Butker later gave credit for the victory to his teammates and “the glory to God.”

He was also wearing a brown scapular with Our Lady of Mount Carmel, which could be seen around his neck.

But let’s scratch the surface a little more. Quarterback Patrick Mahomes’ biography on Wikipedia is thousands of words long, and after you read about his successes, his parents, his sports in high school and then in college and then in the NFL, season by season, you will come to this inconspicuous paragraph:

“Mahomes is a Christian. His mother said he found his faith when he was in middle school, where he was involved with a youth group at his church. Mahomes has said, ‘Faith is huge for me. … Before every game, I walk the field and I do a prayer at the goalpost. I just thank God for those opportunities and I thank God for letting me be on a stage where I can glorify him. The biggest thing that I pray for is that whatever happens, win or lose, success or failure, that I’m glorifying him.’”

Now I’m not suggesting that God wanted the Chiefs to win, and I certainly don’t want every Eagles fan from the East Coast to the West Coast thinking that. Although stranger things have happened. In this lifetime, we’ll never know why there are winners and losers, although I’m included to think that the greater lesson is in losing than in winning.

But think about this: If all of us had the faith of these two young men, this world would be an entirely different place. God would be receiving the glory he deserves.

I’m also suggesting this: God is always at work. If you’re an old person like me, there’s no greater joy — and hope for the future — than to see young people centered on God. I mean “centered,” as these two athletes are, and not just having God as an afterthought.
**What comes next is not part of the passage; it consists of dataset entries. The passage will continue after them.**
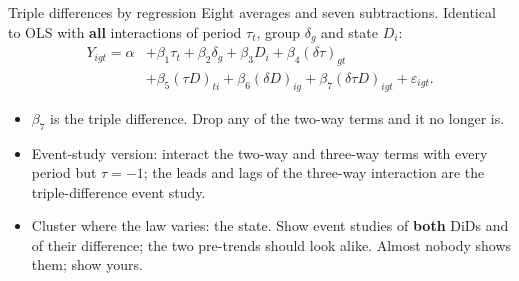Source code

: \documentclass[
  11pt,
  ignorenonframetext,
  aspectratio=169,
]{beamer}
\providecommand{\tightlist}{%
  \setlength{\itemsep}{0pt}\setlength{\parskip}{0pt}}
\begin{document}
\begin{frame}{Triple differences by regression}
\protect{}\label{triple-differences-by-regression}
Eight averages and seven subtractions. Identical to OLS with
\textbf{all} interactions of period \(\tau_t\), group \(\delta_g\) and
state \(D_i\): \[
\begin{aligned}
Y_{igt} = \alpha &+ \beta_1\tau_t + \beta_2 \delta_g + \beta_3 D_i + \beta_4(\delta\tau)_{gt} \\
&+ \beta_5(\tau D)_{ti} + \beta_6(\delta D)_{ig} + \beta_7(\delta \tau D)_{igt} + \varepsilon_{igt}.
\end{aligned}
\]

\begin{itemize}
\tightlist
\item
  \(\beta_7\) is the triple difference. Drop any of the two-way terms
  and it no longer is.
\item
  Event-study version: interact the two-way and three-way terms with
  every period but \(\tau = -1\); the leads and lags of the three-way
  interaction are the triple-difference event study.
\item
  Cluster where the law varies: the state. Show event studies of
  \textbf{both} DiDs and of their difference; the two pre-trends should
  look alike. Almost nobody shows them; show yours.
\end{itemize}
\end{frame}
\end{document}
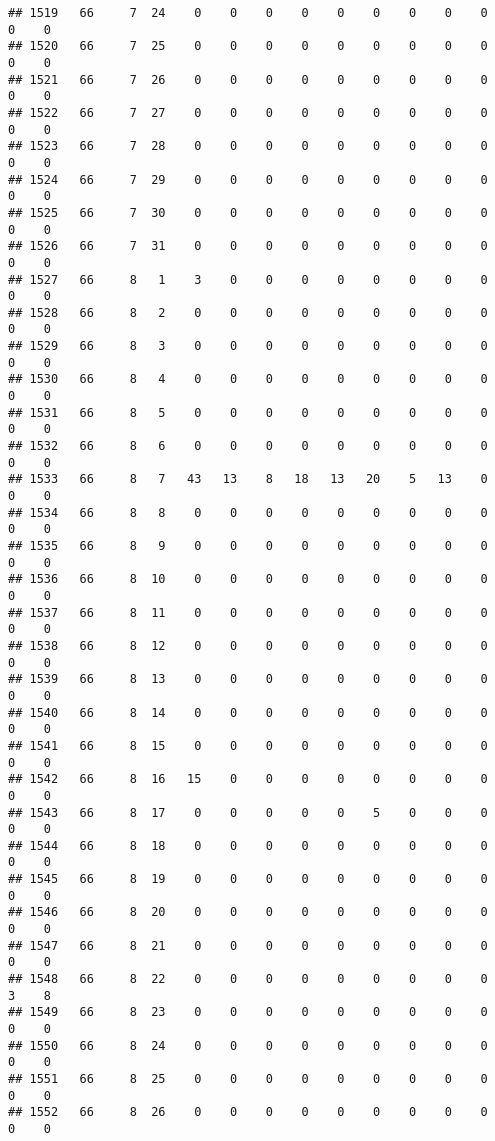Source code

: \documentclass[]{article}
\begin{document}
\begin{verbatim}
## 1519   66     7  24    0    0    0    0    0    0    0    0    0    0    0
## 1520   66     7  25    0    0    0    0    0    0    0    0    0    0    0
## 1521   66     7  26    0    0    0    0    0    0    0    0    0    0    0
## 1522   66     7  27    0    0    0    0    0    0    0    0    0    0    0
## 1523   66     7  28    0    0    0    0    0    0    0    0    0    0    0
## 1524   66     7  29    0    0    0    0    0    0    0    0    0    0    0
## 1525   66     7  30    0    0    0    0    0    0    0    0    0    0    0
## 1526   66     7  31    0    0    0    0    0    0    0    0    0    0    0
## 1527   66     8   1    3    0    0    0    0    0    0    0    0    0    0
## 1528   66     8   2    0    0    0    0    0    0    0    0    0    0    0
## 1529   66     8   3    0    0    0    0    0    0    0    0    0    0    0
## 1530   66     8   4    0    0    0    0    0    0    0    0    0    0    0
## 1531   66     8   5    0    0    0    0    0    0    0    0    0    0    0
## 1532   66     8   6    0    0    0    0    0    0    0    0    0    0    0
## 1533   66     8   7   43   13    8   18   13   20    5   13    0    0    0
## 1534   66     8   8    0    0    0    0    0    0    0    0    0    0    0
## 1535   66     8   9    0    0    0    0    0    0    0    0    0    0    0
## 1536   66     8  10    0    0    0    0    0    0    0    0    0    0    0
## 1537   66     8  11    0    0    0    0    0    0    0    0    0    0    0
## 1538   66     8  12    0    0    0    0    0    0    0    0    0    0    0
## 1539   66     8  13    0    0    0    0    0    0    0    0    0    0    0
## 1540   66     8  14    0    0    0    0    0    0    0    0    0    0    0
## 1541   66     8  15    0    0    0    0    0    0    0    0    0    0    0
## 1542   66     8  16   15    0    0    0    0    0    0    0    0    0    0
## 1543   66     8  17    0    0    0    0    0    5    0    0    0    0    0
## 1544   66     8  18    0    0    0    0    0    0    0    0    0    0    0
## 1545   66     8  19    0    0    0    0    0    0    0    0    0    0    0
## 1546   66     8  20    0    0    0    0    0    0    0    0    0    0    0
## 1547   66     8  21    0    0    0    0    0    0    0    0    0    0    0
## 1548   66     8  22    0    0    0    0    0    0    0    0    0    3    8
## 1549   66     8  23    0    0    0    0    0    0    0    0    0    0    0
## 1550   66     8  24    0    0    0    0    0    0    0    0    0    0    0
## 1551   66     8  25    0    0    0    0    0    0    0    0    0    0    0
## 1552   66     8  26    0    0    0    0    0    0    0    0    0    0    0

\end{verbatim}
\end{document}
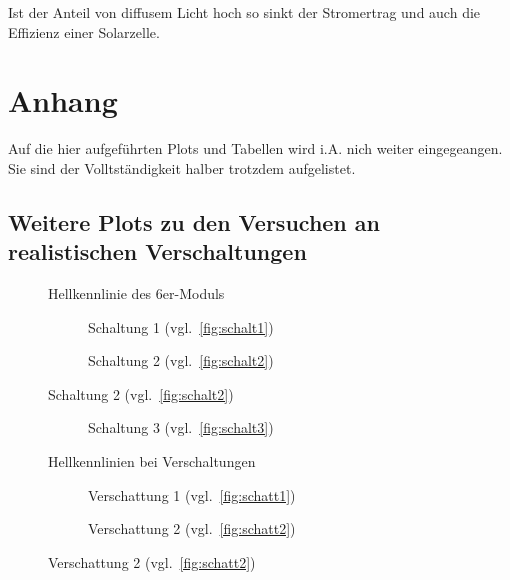 \documentclass[slug=SZ, room=Hermann-Krone-Bau\,\ Labor\ 1.25,
supervisor=Martin\ Kroll, coursedate=14.\ 11.\ 2019]{../../Lab_Report_LaTeX/lab_report}
\begin{document}
Ist der Anteil von diffusem Licht hoch so sinkt der Stromertrag und
auch die Effizienz einer Solarzelle.

\section{Anhang}
Auf die hier aufgef\"uhrten Plots und Tabellen wird i.A. nich weiter
eingegeangen. Sie sind der Volltst\"andigkeit halber trotzdem aufgelistet.

\label{sec:anh}

\subsection{Weitere Plots zu den Versuchen an realistischen Verschaltungen}
\label{sec:plotsc}

\begin{figure}[H]\centering
        
        \caption{Hellkennlinie des 6er-Moduls}
        \label{diag:hell6er}
\end{figure}

\begin{figure}[H]\centering
  \begin{subfigure}[b]{1\textwidth}\centering
    
    \caption{Schaltung 1 (vgl.~\ref{fig:schalt1})}
    \label{diag:hellschalt1}
  \end{subfigure}
  \begin{subfigure}[b]{1\textwidth}\centering
    
    \caption{Schaltung 2 (vgl.~\ref{fig:schalt2})}
    \label{diag:hellschalt2}
  \end{subfigure}
\end{figure}

\begin{figure}[H]\centering
  \ContinuedFloat
  \begin{subfigure}[b]{1\textwidth}\centering
    
    \caption{Schaltung 3 (vgl.~\ref{fig:schalt3})}
    \label{diag:hellschalt3}
  \end{subfigure}
  \caption{Hellkennlinien bei Verschaltungen}
  \label{fig:hellkenn}
\end{figure}

\begin{figure}[H]\centering
  \begin{subfigure}[b]{1\textwidth}\centering
    
    \caption{Verschattung 1 (vgl.~\ref{fig:schatt1})}
    \label{diag:verschattung1}
  \end{subfigure}
  \begin{subfigure}[b]{1\textwidth}\centering
    
    \caption{Verschattung 2 (vgl.~\ref{fig:schatt2})}
    \label{diag:verschattung2}
  \end{subfigure}
\end{figure}
\end{document}
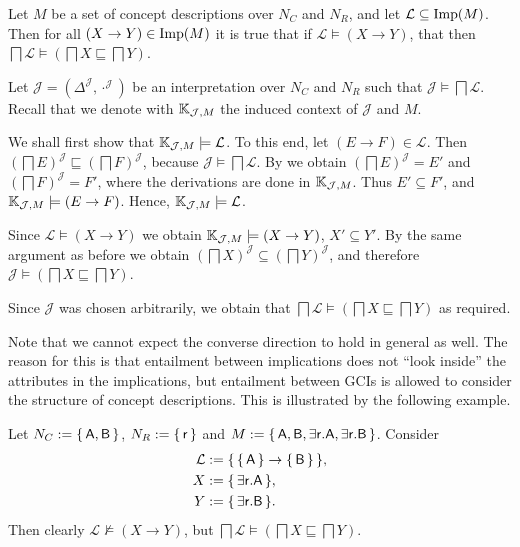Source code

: \begin{Lemma}
  \label{lem:implicational-entailment-implies-gci-entailment}
  Let $M$ be a set of concept descriptions over $N_C$ and $N_R$, and let $\mathcal{L}
  \subseteq \operatorname{Imp}(M)$.  Then for all $(X \to Y) \in \operatorname{Imp}(M)$ it is true that if
  $\mathcal{L} \models (X \to Y)$, that then $\bigsqcap \mathcal{L} \models (\bigsqcap X
  \sqsubseteq \bigsqcap Y)$.
\end{Lemma}
\begin{Proof}
  Let $\mathcal{J} = (\Delta^{\mathcal{J}}, \cdot^{\mathcal{J}})$ be an interpretation
  over $N_C$ and $N_R$ such that $\mathcal{J} \models \bigsqcap \mathcal{L}$.  Recall that
  we denote with ${\mathbb{K}}_{\mathcal{J}, M}$ the induced context of $\mathcal{J}$ and $M$.
  
  We shall first show that ${\mathbb{K}}_{\mathcal{J}, M} \models \mathcal{L}$.  To this end,
  let $(E \to F) \in \mathcal{L}$.  Then $(\bigsqcap E)^{\mathcal{J}} \sqsubseteq
  (\bigsqcap F)^{\mathcal{J}}$, because $\mathcal{J} \models \bigsqcap \mathcal{L}$.  By
   we obtain $(\bigsqcap E)^{\mathcal{J}} = E'$ and
  $(\bigsqcap F)^{\mathcal{J}} = F'$, where the derivations are done in ${\mathbb{K}}_{\mathcal{J}, M}$.  Thus $E' \subseteq F'$, and ${\mathbb{K}}_{\mathcal{J}, M} \models (E
  \to F)$.  Hence, ${\mathbb{K}}_{\mathcal{J}, M} \models \mathcal{L}$.

  Since $\mathcal{L} \models (X \to Y)$ we obtain ${\mathbb{K}}_{\mathcal{J}, M} \models (X \to
  Y)$, \ie $X' \subseteq Y'$.  By the same argument as before we obtain $(\bigsqcap
  X)^{\mathcal{J}} \subseteq (\bigsqcap Y)^{\mathcal{J}}$, and therefore $\mathcal{J}
  \models (\bigsqcap X \sqsubseteq \bigsqcap Y)$.

  Since $\mathcal{J}$ was chosen arbitrarily, we obtain that $\bigsqcap \mathcal{L}
  \models (\bigsqcap X \sqsubseteq \bigsqcap Y)$ as required.
\end{Proof}

Note that we cannot expect the converse direction to hold in general as well.  The reason
for this is that entailment between implications does not ``look inside'' the attributes
in the implications, but entailment between GCIs is allowed to consider the structure of
concept descriptions.  This is illustrated by the following example.

\begin{Example}
  \label{expl:gci-entailment-does-not-impliy-implicational-entailment}
  Let $N_C := {\{\, \mathsf{A}, \mathsf{B} \,\}}$, $N_R := {\{\, \mathsf{r} \,\}}$ and $M := {\{\,
    \mathsf{A}, \mathsf{B}, \mathsf{\exists r. A}, \mathsf{\exists r. B} \,\}}$.  Consider
  \begin{align*}
    \mathcal{L} &:= {\{\, {\{\, \mathsf{A} \,\}} \to {\ensuremath{\{\, \mathsf{B} \,\}}} \,\}}, \\
    X &:= {\{\, \mathsf{\exists r. A} \,\}}, \\
    Y &:= {\{\, \mathsf{\exists r. B} \,\}}.
  \end{align*}
  Then clearly $\mathcal{L} \not\models (X \to Y)$, but $\bigsqcap \mathcal{L} \models
  (\bigsqcap X \sqsubseteq \bigsqcap Y)$.
\end{Example}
We’ve seen countless headlines about the so-called “Nones,” who are young people who claim no affiliation to an organized religion. But that’s not the whole story. The Holy Spirit goes where he will and does what he has to do.

And every so often, just like that Super Bowl game, when you think all is lost, God takes the ball and makes an incredible 26-yard rush to give you hope … and you realize he gets all the glory and he deserves all our trust.